* Your objective:
Go through the material and copy every line in which "наборов" appears.
[Start of Attachment]
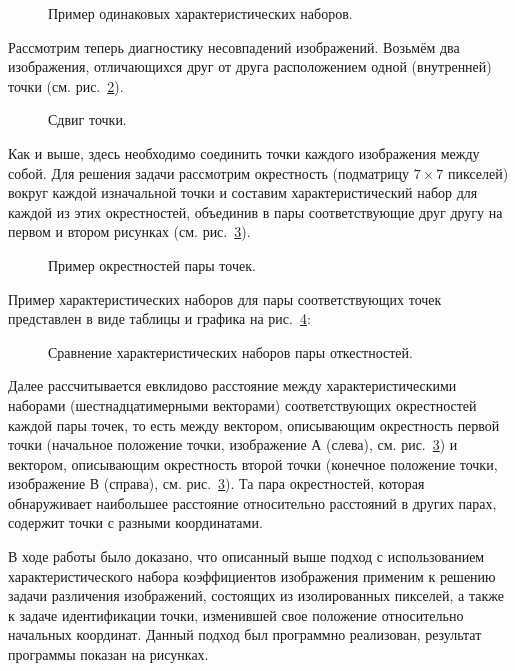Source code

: \documentclass{csmathnotes}
\begin{document}
\begin{figure}[h!]
	\caption{Пример одинаковых характеристических наборов.}
	\label{ris4}
\end{figure}

Рассмотрим теперь диагностику несовпадений изображений. Возьмём два изображения, отличающихся друг от друга расположением одной (внутренней) точки (см. рис.~\ref{ris5}).

\begin{figure}[h!]
	\caption{Сдвиг точки.}
	\label{ris5}
\end{figure}

Как и выше, здесь необходимо соединить точки каждого изображения между собой. Для решения задачи рассмотрим окрестность (подматрицу $7\times7$ пикселей) вокруг каждой изначальной точки и составим характеристический набор для каждой из этих окрестностей, объединив в пары соответствующие друг другу на первом и втором рисунках  (см. рис.~\ref{ris6}).  

\begin{figure}[h!]
	\caption{Пример окрестностей пары точек.}
	\label{ris6}
\end{figure}

Пример характеристических наборов для пары соответствующих точек представлен в виде таблицы и графика на рис.~\ref{ris7}:

\begin{figure}[h!]
	\caption{Сравнение характеристических наборов пары откестностей.}
	\label{ris7}
\end{figure}

Далее рассчитывается евклидово расстояние между характеристическими наборами (шестнадцатимерными векторами) соответствующих окрестностей каждой пары точек, то есть между вектором, описывающим окрестность первой точки (начальное положение  точки, изображение А (слева), см. рис.~\ref{ris6}) и вектором, описывающим окрестность второй точки (конечное положение  точки, изображение В (справа), см. рис.~\ref{ris6}). Та пара окрестностей, которая обнаруживает наибольшее расстояние относительно расстояний в других парах, содержит точки с разными координатами.

В ходе работы было доказано, что описанный выше подход с использованием характеристического набора коэффициентов изображения применим к решению задачи различения изображений, состоящих из изолированных пикселей, а также к задаче идентификации точки, изменившей свое положение относительно начальных координат. Данный подход был программно реализован, результат программы показан на рисунках.

\printbibliography
\end{document}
[End of Attachment]
* Answer to the exercise:
	\caption{Пример одинаковых характеристических наборов.}
Пример характеристических наборов для пары соответствующих точек представлен в виде таблицы и графика на рис.~\ref{ris7}:
	\caption{Сравнение характеристических наборов пары откестностей.}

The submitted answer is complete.